(Source texts of formatted documents)

=-=-=

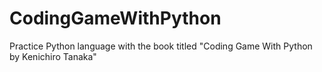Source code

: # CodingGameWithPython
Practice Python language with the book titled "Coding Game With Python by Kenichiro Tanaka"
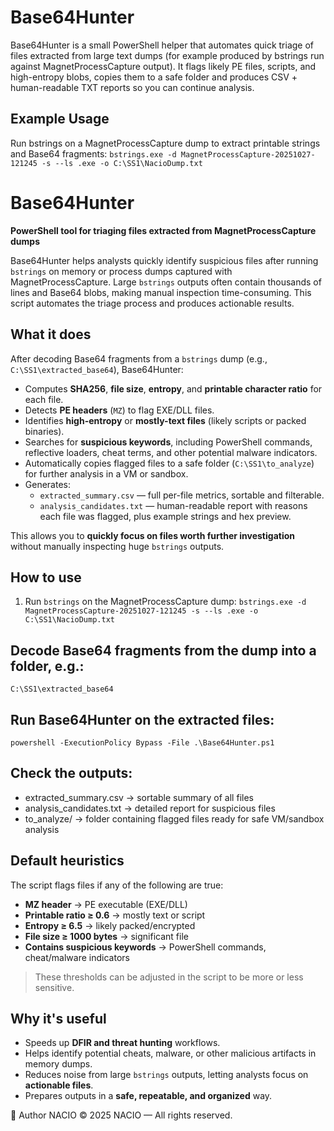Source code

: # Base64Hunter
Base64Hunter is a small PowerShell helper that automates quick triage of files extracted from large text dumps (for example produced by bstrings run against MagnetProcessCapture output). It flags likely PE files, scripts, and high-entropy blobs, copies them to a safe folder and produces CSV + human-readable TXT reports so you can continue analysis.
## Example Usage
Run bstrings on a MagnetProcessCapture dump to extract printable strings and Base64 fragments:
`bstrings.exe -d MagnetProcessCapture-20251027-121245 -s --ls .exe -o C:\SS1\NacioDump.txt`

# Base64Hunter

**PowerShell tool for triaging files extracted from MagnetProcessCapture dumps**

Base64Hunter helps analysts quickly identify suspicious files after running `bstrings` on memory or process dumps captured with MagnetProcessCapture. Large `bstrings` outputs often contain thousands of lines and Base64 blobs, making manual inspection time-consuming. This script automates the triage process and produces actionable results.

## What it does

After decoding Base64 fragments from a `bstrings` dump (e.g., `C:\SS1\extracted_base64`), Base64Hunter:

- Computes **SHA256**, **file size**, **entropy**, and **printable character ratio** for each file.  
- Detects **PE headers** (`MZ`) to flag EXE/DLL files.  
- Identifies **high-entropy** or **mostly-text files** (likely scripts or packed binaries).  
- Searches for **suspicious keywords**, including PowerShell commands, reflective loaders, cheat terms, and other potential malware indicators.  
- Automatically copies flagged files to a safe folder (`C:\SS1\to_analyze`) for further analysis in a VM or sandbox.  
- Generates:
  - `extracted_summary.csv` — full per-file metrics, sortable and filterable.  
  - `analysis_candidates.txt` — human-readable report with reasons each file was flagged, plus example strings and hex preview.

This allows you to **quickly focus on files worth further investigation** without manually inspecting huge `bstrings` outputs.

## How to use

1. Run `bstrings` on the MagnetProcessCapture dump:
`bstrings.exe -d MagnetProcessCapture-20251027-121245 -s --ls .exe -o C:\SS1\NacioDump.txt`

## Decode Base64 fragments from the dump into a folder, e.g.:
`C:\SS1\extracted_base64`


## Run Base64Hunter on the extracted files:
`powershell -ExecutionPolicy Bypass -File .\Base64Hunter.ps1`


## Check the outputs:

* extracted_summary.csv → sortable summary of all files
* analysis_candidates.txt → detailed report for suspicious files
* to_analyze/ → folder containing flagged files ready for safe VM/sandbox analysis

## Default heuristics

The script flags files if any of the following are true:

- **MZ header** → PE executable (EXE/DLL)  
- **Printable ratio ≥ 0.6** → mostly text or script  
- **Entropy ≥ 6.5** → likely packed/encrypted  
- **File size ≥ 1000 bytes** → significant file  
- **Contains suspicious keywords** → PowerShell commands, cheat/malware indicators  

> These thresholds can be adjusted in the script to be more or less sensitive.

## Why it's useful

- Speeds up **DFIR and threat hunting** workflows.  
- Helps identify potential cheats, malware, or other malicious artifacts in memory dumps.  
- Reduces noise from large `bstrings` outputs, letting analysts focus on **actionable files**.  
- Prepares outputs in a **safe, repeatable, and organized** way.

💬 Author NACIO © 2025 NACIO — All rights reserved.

=-=-=

• **Problem to solve**:
Could you set down verbatim the lines from the beginning of the entries above through the line containing "Run bstrings on", both included, leaving out the pictures?

• **Output for this exercise**:
Source code

: # CodingGameWithPython
Practice Python language with the book titled "Coding Game With Python by Kenichiro Tanaka"
Source code

: # Base64Hunter
Base64Hunter is a small PowerShell helper that automates quick triage of files extracted from large text dumps (for example produced by bstrings run against MagnetProcessCapture output). It flags likely PE files, scripts, and high-entropy blobs, copies them to a safe folder and produces CSV + human-readable TXT reports so you can continue analysis.
## Example Usage
Run bstrings on a MagnetProcessCapture dump to extract printable strings and Base64 fragments:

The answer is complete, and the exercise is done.